“I am not uncertain.”
The phrase is a workplace culture feature from the Showtime series Billions.
“I am not uncertain” is what employees of the hedge fund Axe Capital featured in Billions say to their boss, Bobby Axelrod (Damian Lewis), when they’ve got potentially incriminating inside information they are about to trade on and Axelrod asks them if they are sure: the goods on a scandal about to topple a car company, or a tip that the Nigerian currency is weak.
Framing this assertion in the negative insulates whoever’s saying it from liability from prosecution, which seems unimaginable, from a legal point of view. But that’s the point that Billions has hammered from day one: The rules that govern the world of big money are strange and easily sidestepped, provided you know the script.
Does your company have catchphrases that allow your employees to communicate directly, yet sidestep accountability from forces inside and/or outside your company?
Of course it does.
In the South, there’s a cultural catchphrase inside companies and outside in the general community:
“Bless his heart“, defined as the following by Urban Dictionary: “This is a term used by the people of the southern United States particularly near the Gulf of Mexico to express to someone that they are an idiot without saying such harsh words.”
When used in the workplace, “bless his heart” isn’t generally spoken directly to the subject. It’s used when people are discussing the ramifications to the subject related to a certain course of action:
“What about Tom?” (asked because a budget request your team is making for the next year is going to be in direct competition for resources with Tom’s department)

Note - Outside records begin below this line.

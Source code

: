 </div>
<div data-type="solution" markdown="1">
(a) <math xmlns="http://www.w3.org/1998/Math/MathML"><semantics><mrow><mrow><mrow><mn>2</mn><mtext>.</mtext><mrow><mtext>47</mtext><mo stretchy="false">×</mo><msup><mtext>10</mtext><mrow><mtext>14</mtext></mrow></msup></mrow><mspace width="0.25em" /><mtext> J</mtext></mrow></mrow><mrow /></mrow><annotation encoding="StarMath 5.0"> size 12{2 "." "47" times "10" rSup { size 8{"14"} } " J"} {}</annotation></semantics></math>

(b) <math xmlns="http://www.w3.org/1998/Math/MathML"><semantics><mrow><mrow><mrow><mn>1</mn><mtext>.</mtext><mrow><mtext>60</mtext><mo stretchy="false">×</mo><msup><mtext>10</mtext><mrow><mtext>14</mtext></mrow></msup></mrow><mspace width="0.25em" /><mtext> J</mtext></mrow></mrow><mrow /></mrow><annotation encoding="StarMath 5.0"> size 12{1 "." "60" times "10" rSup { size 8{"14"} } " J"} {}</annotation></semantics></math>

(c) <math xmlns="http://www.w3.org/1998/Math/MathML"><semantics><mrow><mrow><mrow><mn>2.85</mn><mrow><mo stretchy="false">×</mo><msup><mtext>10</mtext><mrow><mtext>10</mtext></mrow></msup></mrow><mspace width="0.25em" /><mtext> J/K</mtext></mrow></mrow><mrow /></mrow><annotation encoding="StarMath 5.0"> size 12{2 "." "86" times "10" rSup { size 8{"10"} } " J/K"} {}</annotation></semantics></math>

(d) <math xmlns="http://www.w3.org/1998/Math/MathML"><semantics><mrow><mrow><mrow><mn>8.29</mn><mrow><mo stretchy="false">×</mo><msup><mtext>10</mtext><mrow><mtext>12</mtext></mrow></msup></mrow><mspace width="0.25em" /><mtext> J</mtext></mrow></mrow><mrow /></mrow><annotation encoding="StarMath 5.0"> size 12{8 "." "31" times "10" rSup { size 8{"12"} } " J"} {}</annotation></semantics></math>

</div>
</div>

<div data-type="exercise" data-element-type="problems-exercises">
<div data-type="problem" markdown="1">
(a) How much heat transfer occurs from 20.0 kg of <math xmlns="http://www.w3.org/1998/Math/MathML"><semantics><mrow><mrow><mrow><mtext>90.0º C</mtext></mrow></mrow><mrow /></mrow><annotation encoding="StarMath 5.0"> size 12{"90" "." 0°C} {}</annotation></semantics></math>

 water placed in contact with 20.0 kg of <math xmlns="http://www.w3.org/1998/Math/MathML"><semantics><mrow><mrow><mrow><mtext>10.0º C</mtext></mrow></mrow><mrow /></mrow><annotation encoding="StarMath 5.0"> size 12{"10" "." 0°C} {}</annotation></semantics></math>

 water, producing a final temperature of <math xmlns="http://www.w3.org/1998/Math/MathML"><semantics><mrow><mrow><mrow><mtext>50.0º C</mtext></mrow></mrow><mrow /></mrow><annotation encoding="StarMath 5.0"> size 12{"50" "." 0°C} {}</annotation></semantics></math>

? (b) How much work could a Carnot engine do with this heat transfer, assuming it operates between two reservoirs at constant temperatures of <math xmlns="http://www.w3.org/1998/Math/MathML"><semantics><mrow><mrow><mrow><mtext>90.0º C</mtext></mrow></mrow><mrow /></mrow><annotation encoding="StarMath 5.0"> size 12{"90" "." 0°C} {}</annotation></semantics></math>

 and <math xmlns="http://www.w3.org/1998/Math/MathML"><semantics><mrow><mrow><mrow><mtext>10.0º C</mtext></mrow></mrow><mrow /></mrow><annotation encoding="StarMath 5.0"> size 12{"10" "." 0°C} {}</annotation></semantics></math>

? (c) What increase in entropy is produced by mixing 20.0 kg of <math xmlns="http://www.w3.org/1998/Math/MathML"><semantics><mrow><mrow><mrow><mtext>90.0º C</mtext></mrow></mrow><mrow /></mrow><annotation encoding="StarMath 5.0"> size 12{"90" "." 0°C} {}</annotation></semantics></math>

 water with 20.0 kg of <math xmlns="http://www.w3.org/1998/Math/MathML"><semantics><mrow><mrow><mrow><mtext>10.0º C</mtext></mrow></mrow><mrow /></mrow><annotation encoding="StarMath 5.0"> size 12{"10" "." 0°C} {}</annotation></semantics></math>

“Tom’s still holding onto the opinion that he’ll get funding for his department.” (Both parties know what Tom doesn’t – everyone feels that Tom’s initiative is dead on arrival at this point)
“Bless his heart. Move forward and put our budget proposal in.” (Code for this – The boss who speaks this doesn’t even think she has to talk to Tom about it because he is so out of touch. Speaking the words “bless his heart” gives permission to the direct report to move forward, to not worry about Tom and also sends the subtle message that the boss thinks Tom is out of touch at best, an idiot at worst.)
Phrases that are seemingly small mean big things in your company.
Discussing probability? “I am not uncertain” means a lot while saying little – it might also protect you from overcommitting. Discussing someone you consider a poor sap in the New South? “Bless his heart” gives you permission to be brutal while saying a little prayer for the target of your action.
Words matter. What’s the catchphrase that means the most while saying the least at your company?